MiLeggi è una nuova realtà con un calendario fittissimo. Ci è piaciuto molto vedere Paola e le ragazze costruirla, pensando prima di tutto alle collaborazioni e ai soggetti con cui percorrere un pezzetto di strada. Siamo felicissimi di essere stati tra i le prime realtà coinvolte e speriamo di aver contribuito con qualche buon consiglio.

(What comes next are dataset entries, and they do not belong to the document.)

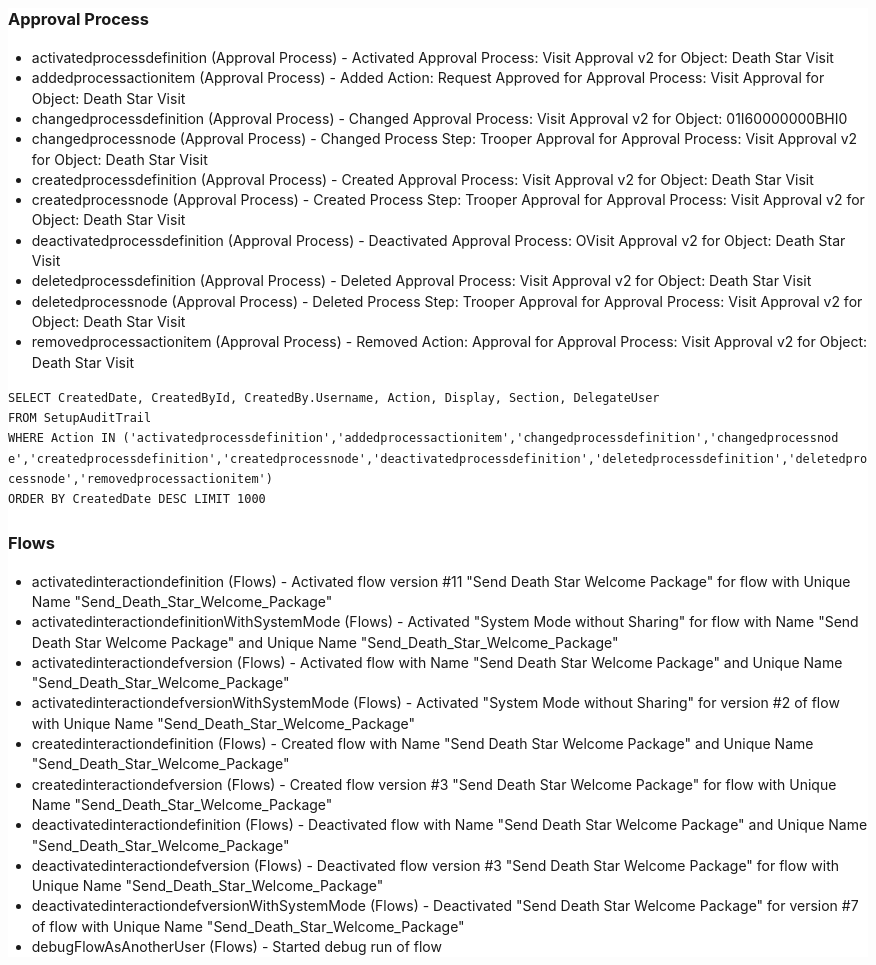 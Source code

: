 ### Approval Process

-   activatedprocessdefinition (Approval Process) - Activated Approval Process:
    Visit Approval v2 for Object: Death Star Visit
-   addedprocessactionitem (Approval Process) - Added Action: Request Approved
    for Approval Process: Visit Approval for Object: Death Star Visit
-   changedprocessdefinition (Approval Process) - Changed Approval Process:
    Visit Approval v2 for Object: 01I60000000BHI0
-   changedprocessnode (Approval Process) - Changed Process Step: Trooper
    Approval for Approval Process: Visit Approval v2 for Object: Death Star
    Visit
-   createdprocessdefinition (Approval Process) - Created Approval Process:
    Visit Approval v2 for Object: Death Star Visit
-   createdprocessnode (Approval Process) - Created Process Step: Trooper
    Approval for Approval Process: Visit Approval v2 for Object: Death Star
    Visit
-   deactivatedprocessdefinition (Approval Process) - Deactivated Approval
    Process: OVisit Approval v2 for Object: Death Star Visit
-   deletedprocessdefinition (Approval Process) - Deleted Approval Process:
    Visit Approval v2 for Object: Death Star Visit
-   deletedprocessnode (Approval Process) - Deleted Process Step: Trooper
    Approval for Approval Process: Visit Approval v2 for Object: Death Star
    Visit
-   removedprocessactionitem (Approval Process) - Removed Action: Approval for
    Approval Process: Visit Approval v2 for Object: Death Star Visit

```
SELECT CreatedDate, CreatedById, CreatedBy.Username, Action, Display, Section, DelegateUser
FROM SetupAuditTrail
WHERE Action IN ('activatedprocessdefinition','addedprocessactionitem','changedprocessdefinition','changedprocessnode','createdprocessdefinition','createdprocessnode','deactivatedprocessdefinition','deletedprocessdefinition','deletedprocessnode','removedprocessactionitem')
ORDER BY CreatedDate DESC LIMIT 1000
```

### Flows

-   activatedinteractiondefinition (Flows) - Activated flow version #11 "Send
    Death Star Welcome Package" for flow with Unique Name
    "Send_Death_Star_Welcome_Package"
-   activatedinteractiondefinitionWithSystemMode (Flows) - Activated "System
    Mode without Sharing" for flow with Name "Send Death Star Welcome Package"
    and Unique Name "Send_Death_Star_Welcome_Package"
-   activatedinteractiondefversion (Flows) - Activated flow with Name "Send
    Death Star Welcome Package" and Unique Name
    "Send_Death_Star_Welcome_Package"
-   activatedinteractiondefversionWithSystemMode (Flows) - Activated "System
    Mode without Sharing" for version #2 of flow with Unique Name
    "Send_Death_Star_Welcome_Package"
-   createdinteractiondefinition (Flows) - Created flow with Name "Send Death
    Star Welcome Package" and Unique Name "Send_Death_Star_Welcome_Package"
-   createdinteractiondefversion (Flows) - Created flow version #3 "Send Death
    Star Welcome Package" for flow with Unique Name
    "Send_Death_Star_Welcome_Package"
-   deactivatedinteractiondefinition (Flows) - Deactivated flow with Name "Send
    Death Star Welcome Package" and Unique Name
    "Send_Death_Star_Welcome_Package"
-   deactivatedinteractiondefversion (Flows) - Deactivated flow version #3 "Send
    Death Star Welcome Package" for flow with Unique Name
    "Send_Death_Star_Welcome_Package"
-   deactivatedinteractiondefversionWithSystemMode (Flows) - Deactivated "Send
    Death Star Welcome Package" for version #7 of flow with Unique Name
    "Send_Death_Star_Welcome_Package"
-   debugFlowAsAnotherUser (Flows) - Started debug run of flow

La prima data condivisa è alle porte: il 25 settembre 2016 in occasione della Festa del Recupero e dell’energia Sostenibile-PIM ,una nostra classica offerta, lo scambio libri, si trasformerà in una biblioteca a cielo aperto con tante iniziative di lettura, gioco, disegni a cura di MiLeggi. Sarà uno spazio condiviso gestito e pensato dai volontari di entrambe le associazioni: un modo diverso di vivere la città e di promuovere tra i più giovani contenuti a noi cari come la lotta alle (eco)mafie, la cultura della legalità e l’integrazione. L’anno scolastico 2016 -2017 invece ci vedrà probabilmente entrare nelle scuole assieme.

Ne approfitto! Se chi ci legge ha libri, di ogni tipo, da donare per arricchire lo scambio libro contatti Legambiente Padova i primi giorni di settembre: contribuirete a una ricca esperienza!

  • “Il mondo è un bel posto e per esso vale la pena di lottare”, disse Einstein. Se dovesse sceglierne soltanto uno, quale sarebbe il suo motto?

No! Provare no! Fare, o non fare! Non c’è provare! (Yoda- Guerre Stellari)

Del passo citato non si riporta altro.